REPUBLIKA.CO.ID, JAKARTA – Ekonom Institute for Development of Economic and Finance (Indef) Nailul Huda menilai, kebijkan penurunan batas bebas bea masuk (deminimis value) melalui niaga elektronik (e-commerce) tidak akan berdampak efektif. Khususnya apabila pemerintah ingin menekan tingkat impor barang konsumsi.
Huda menuturkan, harga barang impor yang ditawarkan di berbagai platform marketplace akan tetap lebih murah dibandingkan ritel konvensional sekalipun dikenakan bea masuk. Sebab, barang yang ditawarkan dari negara asal memang sudah murah. "Para pengguna e-commerce tidak terlalu mempermasalahkannya," ucapnya saat dihubungi, Senin (13/1).
Apabila ingin menekan laju impor barang konsumsi, Huda menganjurkan, pemerintah fokus membenahi dari hulu. Dalam hal ini adalah peningkatan kualitas produk yang dihasilkan industri dalam negeri. Tidak terkecuali industri kecil dan menengah (IKM).

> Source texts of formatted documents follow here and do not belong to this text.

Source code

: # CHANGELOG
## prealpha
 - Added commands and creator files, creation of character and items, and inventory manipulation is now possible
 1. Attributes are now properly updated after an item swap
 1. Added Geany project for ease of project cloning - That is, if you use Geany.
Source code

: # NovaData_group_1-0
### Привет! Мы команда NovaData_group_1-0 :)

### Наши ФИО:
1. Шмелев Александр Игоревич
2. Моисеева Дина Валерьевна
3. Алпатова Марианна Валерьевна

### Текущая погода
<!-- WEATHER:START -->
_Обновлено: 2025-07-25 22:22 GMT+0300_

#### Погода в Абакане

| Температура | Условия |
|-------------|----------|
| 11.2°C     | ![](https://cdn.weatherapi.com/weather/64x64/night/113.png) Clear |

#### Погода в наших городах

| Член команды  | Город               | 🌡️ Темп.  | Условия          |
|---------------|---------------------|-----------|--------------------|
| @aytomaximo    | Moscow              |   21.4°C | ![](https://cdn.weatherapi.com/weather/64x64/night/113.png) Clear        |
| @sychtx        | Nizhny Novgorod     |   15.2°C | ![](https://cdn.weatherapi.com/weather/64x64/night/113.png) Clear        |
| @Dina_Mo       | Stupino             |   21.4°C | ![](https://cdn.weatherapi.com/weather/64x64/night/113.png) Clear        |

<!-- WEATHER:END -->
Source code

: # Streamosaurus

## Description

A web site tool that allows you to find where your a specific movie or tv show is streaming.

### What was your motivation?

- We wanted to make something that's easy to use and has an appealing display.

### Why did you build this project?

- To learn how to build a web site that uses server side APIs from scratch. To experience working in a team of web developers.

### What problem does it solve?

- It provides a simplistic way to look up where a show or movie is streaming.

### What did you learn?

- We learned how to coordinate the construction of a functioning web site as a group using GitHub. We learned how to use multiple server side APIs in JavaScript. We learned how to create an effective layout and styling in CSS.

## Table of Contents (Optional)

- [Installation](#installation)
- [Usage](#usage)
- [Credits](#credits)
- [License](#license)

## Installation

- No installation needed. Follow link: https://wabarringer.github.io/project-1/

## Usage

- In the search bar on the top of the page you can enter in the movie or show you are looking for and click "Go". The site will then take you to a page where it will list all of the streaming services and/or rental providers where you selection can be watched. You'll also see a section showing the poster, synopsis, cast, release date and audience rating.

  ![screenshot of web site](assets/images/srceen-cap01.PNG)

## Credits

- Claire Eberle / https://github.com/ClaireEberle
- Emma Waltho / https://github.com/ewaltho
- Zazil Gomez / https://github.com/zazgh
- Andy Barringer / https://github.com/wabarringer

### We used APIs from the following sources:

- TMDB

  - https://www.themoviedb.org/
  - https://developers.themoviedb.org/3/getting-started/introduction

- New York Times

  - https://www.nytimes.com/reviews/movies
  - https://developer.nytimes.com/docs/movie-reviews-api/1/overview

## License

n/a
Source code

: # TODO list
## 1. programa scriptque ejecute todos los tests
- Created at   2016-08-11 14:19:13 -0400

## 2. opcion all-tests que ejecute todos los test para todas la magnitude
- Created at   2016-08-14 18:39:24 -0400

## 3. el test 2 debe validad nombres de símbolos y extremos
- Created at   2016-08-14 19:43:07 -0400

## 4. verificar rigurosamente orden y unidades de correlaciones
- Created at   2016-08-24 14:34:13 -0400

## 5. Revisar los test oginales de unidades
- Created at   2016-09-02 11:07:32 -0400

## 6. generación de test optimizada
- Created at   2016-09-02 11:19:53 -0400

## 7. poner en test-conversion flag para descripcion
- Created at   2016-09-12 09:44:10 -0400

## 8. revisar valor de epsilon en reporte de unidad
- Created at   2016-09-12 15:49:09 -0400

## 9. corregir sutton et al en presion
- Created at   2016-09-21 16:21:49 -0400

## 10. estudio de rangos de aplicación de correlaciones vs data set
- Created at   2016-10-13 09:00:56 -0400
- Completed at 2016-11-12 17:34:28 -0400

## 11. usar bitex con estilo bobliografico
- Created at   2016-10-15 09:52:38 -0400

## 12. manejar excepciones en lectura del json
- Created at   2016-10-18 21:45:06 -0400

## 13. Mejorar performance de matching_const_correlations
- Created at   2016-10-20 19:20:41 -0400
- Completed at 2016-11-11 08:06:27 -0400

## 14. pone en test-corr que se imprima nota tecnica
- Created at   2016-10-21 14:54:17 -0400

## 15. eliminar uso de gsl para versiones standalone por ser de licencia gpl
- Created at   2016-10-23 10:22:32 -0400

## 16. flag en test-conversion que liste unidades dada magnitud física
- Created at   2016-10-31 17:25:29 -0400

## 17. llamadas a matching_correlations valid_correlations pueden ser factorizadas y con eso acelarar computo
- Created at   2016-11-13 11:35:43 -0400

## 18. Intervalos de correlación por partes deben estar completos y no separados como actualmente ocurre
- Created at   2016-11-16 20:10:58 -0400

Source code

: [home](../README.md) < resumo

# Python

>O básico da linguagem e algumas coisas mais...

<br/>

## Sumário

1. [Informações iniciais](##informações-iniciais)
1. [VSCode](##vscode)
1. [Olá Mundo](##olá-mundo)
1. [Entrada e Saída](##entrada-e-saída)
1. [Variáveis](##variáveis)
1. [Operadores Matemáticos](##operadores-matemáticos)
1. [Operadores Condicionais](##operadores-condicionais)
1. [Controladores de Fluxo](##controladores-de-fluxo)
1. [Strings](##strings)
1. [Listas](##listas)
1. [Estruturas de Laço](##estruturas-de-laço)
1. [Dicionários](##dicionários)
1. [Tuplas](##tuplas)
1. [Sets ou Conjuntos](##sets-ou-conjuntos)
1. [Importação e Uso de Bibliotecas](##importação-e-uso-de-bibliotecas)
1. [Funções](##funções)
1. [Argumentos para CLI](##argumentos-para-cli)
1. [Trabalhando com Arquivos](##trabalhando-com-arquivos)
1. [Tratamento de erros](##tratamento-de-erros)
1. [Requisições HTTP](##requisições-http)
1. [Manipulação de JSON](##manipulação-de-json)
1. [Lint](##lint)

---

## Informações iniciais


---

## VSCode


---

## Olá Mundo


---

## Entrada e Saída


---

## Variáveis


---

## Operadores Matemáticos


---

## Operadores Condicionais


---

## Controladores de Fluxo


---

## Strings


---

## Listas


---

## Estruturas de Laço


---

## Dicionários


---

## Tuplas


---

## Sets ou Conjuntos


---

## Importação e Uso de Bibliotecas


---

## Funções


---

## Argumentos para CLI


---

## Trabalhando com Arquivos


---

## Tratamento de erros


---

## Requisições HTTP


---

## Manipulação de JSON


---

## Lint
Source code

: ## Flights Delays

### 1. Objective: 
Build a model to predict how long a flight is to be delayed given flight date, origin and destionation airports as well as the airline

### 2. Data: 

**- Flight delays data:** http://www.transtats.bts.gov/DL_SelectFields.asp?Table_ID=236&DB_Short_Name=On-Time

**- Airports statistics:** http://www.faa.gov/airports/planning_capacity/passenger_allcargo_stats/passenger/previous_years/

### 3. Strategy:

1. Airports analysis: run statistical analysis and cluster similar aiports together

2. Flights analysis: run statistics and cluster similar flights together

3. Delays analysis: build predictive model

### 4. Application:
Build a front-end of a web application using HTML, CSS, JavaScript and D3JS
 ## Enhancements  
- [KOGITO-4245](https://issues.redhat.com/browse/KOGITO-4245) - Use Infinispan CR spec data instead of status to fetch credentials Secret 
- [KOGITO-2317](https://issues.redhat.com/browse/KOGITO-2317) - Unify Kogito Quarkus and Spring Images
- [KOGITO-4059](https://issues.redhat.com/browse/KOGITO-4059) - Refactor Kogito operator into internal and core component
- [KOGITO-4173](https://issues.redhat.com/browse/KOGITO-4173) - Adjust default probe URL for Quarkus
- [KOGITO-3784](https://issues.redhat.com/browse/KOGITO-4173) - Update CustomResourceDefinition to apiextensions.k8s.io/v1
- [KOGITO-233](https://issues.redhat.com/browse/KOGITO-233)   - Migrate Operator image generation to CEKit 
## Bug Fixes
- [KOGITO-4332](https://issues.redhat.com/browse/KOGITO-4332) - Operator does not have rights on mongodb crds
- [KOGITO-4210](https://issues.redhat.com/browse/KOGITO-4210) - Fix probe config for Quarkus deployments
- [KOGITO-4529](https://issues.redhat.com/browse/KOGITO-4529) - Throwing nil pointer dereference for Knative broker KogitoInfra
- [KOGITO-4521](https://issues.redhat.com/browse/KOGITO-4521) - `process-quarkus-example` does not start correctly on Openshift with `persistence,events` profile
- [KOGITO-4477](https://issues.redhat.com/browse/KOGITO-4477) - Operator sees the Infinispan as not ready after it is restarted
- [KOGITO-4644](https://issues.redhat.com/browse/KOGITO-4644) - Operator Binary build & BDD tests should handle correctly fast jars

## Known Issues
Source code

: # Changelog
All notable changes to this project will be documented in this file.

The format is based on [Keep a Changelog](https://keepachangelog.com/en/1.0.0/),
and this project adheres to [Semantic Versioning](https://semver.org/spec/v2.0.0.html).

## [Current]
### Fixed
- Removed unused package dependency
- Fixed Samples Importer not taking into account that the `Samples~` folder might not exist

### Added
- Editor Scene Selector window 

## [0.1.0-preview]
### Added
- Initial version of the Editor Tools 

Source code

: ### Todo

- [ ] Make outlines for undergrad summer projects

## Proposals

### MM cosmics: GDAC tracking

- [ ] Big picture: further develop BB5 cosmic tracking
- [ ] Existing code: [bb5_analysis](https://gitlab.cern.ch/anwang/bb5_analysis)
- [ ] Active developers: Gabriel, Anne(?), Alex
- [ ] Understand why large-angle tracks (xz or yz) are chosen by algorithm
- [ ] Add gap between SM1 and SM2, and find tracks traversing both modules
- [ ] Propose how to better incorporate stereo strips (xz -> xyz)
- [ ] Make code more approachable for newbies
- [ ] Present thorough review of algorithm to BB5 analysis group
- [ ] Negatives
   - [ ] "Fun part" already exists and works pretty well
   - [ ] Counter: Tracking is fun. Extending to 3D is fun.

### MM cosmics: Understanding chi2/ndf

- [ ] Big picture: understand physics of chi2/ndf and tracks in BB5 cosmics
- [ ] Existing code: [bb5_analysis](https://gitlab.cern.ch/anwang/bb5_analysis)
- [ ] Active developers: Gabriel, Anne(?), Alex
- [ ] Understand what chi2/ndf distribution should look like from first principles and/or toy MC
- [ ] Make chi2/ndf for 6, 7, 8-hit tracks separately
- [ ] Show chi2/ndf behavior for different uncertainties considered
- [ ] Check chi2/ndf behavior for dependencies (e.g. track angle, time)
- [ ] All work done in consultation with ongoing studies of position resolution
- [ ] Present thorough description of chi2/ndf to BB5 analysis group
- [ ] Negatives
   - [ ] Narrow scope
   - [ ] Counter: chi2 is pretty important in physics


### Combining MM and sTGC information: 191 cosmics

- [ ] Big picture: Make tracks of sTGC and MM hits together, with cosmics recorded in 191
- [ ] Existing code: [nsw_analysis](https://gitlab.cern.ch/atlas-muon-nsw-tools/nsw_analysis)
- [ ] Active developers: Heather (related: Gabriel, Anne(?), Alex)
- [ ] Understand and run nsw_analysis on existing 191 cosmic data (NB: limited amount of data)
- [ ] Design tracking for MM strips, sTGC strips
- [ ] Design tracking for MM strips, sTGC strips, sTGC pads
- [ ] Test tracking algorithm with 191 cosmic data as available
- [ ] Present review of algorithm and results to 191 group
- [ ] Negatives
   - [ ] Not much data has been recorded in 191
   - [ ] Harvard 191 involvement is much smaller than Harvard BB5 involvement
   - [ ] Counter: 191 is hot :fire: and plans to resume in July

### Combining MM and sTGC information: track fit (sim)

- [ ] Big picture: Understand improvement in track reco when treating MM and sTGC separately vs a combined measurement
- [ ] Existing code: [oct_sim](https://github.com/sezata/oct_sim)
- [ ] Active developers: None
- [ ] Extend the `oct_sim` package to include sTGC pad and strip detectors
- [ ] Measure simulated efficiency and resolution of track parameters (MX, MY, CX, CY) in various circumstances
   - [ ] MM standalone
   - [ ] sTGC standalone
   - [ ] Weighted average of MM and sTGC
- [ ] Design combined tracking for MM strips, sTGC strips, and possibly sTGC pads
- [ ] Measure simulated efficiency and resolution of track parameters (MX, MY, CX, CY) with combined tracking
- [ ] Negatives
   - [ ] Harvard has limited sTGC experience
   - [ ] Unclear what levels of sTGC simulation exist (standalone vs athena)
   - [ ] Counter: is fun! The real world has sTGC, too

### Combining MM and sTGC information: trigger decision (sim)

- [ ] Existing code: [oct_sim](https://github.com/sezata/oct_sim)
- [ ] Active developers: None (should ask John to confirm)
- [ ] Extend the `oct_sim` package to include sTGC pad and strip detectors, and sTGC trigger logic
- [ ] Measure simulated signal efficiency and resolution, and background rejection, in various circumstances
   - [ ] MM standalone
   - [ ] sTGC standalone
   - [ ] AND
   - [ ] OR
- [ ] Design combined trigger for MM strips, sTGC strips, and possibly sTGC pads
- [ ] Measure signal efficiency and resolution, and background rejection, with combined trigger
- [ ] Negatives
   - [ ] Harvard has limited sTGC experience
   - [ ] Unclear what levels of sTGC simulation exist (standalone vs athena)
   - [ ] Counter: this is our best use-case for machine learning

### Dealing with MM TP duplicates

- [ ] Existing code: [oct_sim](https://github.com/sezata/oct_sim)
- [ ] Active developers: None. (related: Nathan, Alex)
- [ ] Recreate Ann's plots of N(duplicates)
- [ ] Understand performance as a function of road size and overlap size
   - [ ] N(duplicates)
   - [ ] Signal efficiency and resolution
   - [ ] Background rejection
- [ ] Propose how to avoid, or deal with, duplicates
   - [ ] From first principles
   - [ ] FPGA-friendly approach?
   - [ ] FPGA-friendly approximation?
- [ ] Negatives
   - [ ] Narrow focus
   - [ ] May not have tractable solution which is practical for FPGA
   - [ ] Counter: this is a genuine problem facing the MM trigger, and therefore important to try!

Huda mengatakan, penurunan bebas bea masuk hanyalah kebijakan hilir yang memang paling mudah diterapkan. Tapi, di satu sisi, IKM tetap harus mampu menghadapi persaingan dengan luar negeri. Tidak hanya Cina, juga Vietnam yang memiliki kinerja industri manufaktur baik maupun negara lain.
Di tengah perkembangan teknologi, Huda menyebutkan, IKM harus bisa menerima kenyataan bahwa batasan antara negara kini semakin berkurang. "IKM kita harus siap bersaing," tuturnya.
Selain membenahi sektor hulu, Huda menambahkan, pemerintah juga harus memperhatikan produk non e-commerce yang menyumbang impor besar. Misalnya tekstil dan produk tekstil (TPT) serta baja.
Huda menilai, dua produk tersebut justru mendapatkan karpet merah dari pemerintah untuk masuk ke pasar Indonesia. Padahal, banyak industri lokal yang menghasilkan produk ini dengan kualitas bagus. "E-commerce yang menawarkan banyak produk yang tidak dijual dalam negeri justru diperketat, tapi tidak dengan sebaliknya," katanya.
Sebelumnya, pemerintah memutuskan menurunkan batasan nilai pembebasan bea masuk atas barang kiriman dari semula 75 dolar AS menjadi 3 dolar AS per kiriman. Kebijakan yang mulai berlaku pada Kamis (30/1) ini tertuang dalam Peraturan Menteri Keuangan (PMK) Nomor 199 Tahun 2019 tentang Ketentuan Kepabeanan, Cukai, dan Pajak Atas Impor Barang Kiriman.
Direktur Kepabeanan Internasional dan Antar Lembaga Direktorat Jenderal Bea dan Cukai Kementerian Keuangan (DJBC Kemenkeu) Syarif Hidayat memastikan, pihaknya telah melibatkan berbagai pihak dalam menyusun perubahan aturan ini, termasuk IKM.
Syarif mengatakan, penerapan tarif ini demi menciptakan perlakuan yang adil dalam perpajakan atau level playing field. Dalam hal ini adalah antara produk dalam negeri yang mayoritas berasal dari IKM dan dikenakan pajak dengan produk impor melalui barang kiriman serta impor distributor melalui kargo umum.